COMPRESSTYPE — Set to ZLIB, SNAPPY, or GZIP to specify the type of compression used. ZLIB provides more compact compression ratios at lower speeds. Parquet tables support SNAPPY and GZIP compression. Append-only tables support SNAPPY and ZLIB compression. This option is valid only if APPENDONLY=TRUE.

COMPRESSLEVEL — Set to an integer value from 1 (fastest compression) to 9 (highest compression ratio). If not specified, the default is 1. This option is valid only if APPENDONLY=TRUE and COMPRESSTYPE=[ZLIB|GZIP].

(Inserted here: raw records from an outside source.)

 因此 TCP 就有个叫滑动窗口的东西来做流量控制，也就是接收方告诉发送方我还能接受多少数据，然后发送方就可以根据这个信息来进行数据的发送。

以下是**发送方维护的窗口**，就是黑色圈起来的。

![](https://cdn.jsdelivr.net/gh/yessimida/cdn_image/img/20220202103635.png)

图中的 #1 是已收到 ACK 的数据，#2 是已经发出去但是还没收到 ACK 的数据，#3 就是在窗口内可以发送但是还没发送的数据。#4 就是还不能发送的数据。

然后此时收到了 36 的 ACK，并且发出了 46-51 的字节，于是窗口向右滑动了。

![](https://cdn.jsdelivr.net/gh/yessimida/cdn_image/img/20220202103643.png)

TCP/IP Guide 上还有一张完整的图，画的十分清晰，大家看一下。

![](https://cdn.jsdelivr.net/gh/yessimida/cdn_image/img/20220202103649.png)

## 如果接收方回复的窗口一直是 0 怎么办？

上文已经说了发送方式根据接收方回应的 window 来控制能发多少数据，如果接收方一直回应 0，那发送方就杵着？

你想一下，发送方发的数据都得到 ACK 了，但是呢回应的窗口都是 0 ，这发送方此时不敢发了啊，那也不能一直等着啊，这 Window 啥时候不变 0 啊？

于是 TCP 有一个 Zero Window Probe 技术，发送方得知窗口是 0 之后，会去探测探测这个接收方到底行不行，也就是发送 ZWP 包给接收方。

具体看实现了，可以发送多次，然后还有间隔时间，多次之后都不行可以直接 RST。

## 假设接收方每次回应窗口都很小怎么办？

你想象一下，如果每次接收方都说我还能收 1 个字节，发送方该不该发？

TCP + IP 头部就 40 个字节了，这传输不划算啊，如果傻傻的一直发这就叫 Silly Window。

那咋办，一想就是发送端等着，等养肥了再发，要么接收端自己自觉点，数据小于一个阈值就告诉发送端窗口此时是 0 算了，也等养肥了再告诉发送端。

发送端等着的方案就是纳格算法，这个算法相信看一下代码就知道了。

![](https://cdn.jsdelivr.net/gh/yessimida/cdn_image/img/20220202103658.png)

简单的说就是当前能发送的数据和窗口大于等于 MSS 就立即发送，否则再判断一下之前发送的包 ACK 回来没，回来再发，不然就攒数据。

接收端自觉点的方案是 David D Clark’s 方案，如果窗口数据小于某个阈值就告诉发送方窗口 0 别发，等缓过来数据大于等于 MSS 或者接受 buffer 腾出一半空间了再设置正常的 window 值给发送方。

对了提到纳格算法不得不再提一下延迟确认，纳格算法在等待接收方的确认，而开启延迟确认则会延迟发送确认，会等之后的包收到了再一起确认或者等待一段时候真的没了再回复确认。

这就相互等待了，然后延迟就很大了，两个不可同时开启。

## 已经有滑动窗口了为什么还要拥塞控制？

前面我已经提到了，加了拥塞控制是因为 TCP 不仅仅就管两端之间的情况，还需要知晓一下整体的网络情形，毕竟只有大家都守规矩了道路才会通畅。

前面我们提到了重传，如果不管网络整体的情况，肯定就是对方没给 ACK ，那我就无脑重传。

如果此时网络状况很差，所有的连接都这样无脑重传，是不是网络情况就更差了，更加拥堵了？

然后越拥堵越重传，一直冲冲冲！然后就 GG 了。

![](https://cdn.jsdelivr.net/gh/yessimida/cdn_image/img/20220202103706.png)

OIDS — Set to OIDS=FALSE (the default) so that rows do not have object identifiers assigned to them. Do not enable OIDS when creating a table. On large tables, such as those in a typical HAWQ system, using OIDs for table rows can cause wrap-around of the 32-bit OID counter. Once the counter wraps around, OIDs can no longer be assumed to be unique, which not only makes them useless to user applications, but can also cause problems in the HAWQ system catalog tables. In addition, excluding OIDs from a table reduces the space required to store the table on disk by 4 bytes per row, slightly improving performance. OIDS are not allowed on partitioned tables.

ON COMMIT

The behavior of temporary tables at the end of a transaction block can be controlled using ON COMMIT. The three options are:

PRESERVE ROWS - No special action is taken at the ends of transactions for temporary tables. This is the default behavior.

DELETE ROWS - All rows in the temporary table will be deleted at the end of each transaction block. Essentially, an automatic TRUNCATE is done at each commit.

DROP - The temporary table will be dropped at the end of the current transaction block.

TABLESPACE <tablespace>

The name of the tablespace in which the new table is to be created. If not specified, the database’s default tablespace dfs_default is used. Creating table on tablespace pg_default is not allowed.

DISTRIBUTED BY (<column>, [ … ] )
DISTRIBUTED RANDOMLY

Used to declare the HAWQ distribution policy for the table. The default is RANDOM distribution. DISTIBUTED BY can use hash distribution with one or more columns declared as the distribution key. If hash distribution is desired, it must be specified using the first eligible column of the table as the distribution key.

PARTITION BY

Declares one or more columns by which to partition the table.

<partition_type>

Declares partition type: LIST (list of values) or RANGE (a numeric or date range).

<partition_specification>

Declares the individual partitions to create. Each partition can be defined individually or, for range partitions, you can use the EVERY clause (with a START and optional END clause) to define an increment pattern to use to create the individual partitions.

DEFAULT PARTITION \<name\> — Declares a default partition. When data does not match to an existing partition, it is inserted into the default partition. Partition designs that do not have a default partition will reject incoming rows that do not match to an existing partition.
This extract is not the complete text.